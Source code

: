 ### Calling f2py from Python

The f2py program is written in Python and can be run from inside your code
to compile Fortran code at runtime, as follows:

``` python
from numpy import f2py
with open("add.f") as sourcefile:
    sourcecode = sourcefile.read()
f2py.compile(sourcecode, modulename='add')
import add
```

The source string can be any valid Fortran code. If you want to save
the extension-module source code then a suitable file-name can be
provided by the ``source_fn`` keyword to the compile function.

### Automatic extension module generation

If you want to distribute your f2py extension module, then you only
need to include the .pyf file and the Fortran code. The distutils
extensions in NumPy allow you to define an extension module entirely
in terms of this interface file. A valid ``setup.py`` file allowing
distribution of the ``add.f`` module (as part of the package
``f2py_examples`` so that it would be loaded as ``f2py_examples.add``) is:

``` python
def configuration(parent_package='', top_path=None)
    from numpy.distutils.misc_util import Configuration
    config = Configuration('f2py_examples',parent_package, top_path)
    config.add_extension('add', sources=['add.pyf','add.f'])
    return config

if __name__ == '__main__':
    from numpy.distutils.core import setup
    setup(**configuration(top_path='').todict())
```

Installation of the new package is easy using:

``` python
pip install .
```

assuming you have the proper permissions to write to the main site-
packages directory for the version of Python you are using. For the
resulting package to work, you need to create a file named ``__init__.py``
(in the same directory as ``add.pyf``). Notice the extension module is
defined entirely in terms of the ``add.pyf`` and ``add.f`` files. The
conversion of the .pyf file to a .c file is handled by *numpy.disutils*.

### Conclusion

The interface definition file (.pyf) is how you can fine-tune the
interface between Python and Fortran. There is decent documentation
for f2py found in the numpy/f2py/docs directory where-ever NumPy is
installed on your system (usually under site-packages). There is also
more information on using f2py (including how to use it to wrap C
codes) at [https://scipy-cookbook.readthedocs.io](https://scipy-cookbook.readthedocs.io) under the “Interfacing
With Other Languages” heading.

Assignment
Every line above with the word "sourcecode" belongs in the answer, copied as written.

Response box
    sourcecode = sourcefile.read()
f2py.compile(sourcecode, modulename='add')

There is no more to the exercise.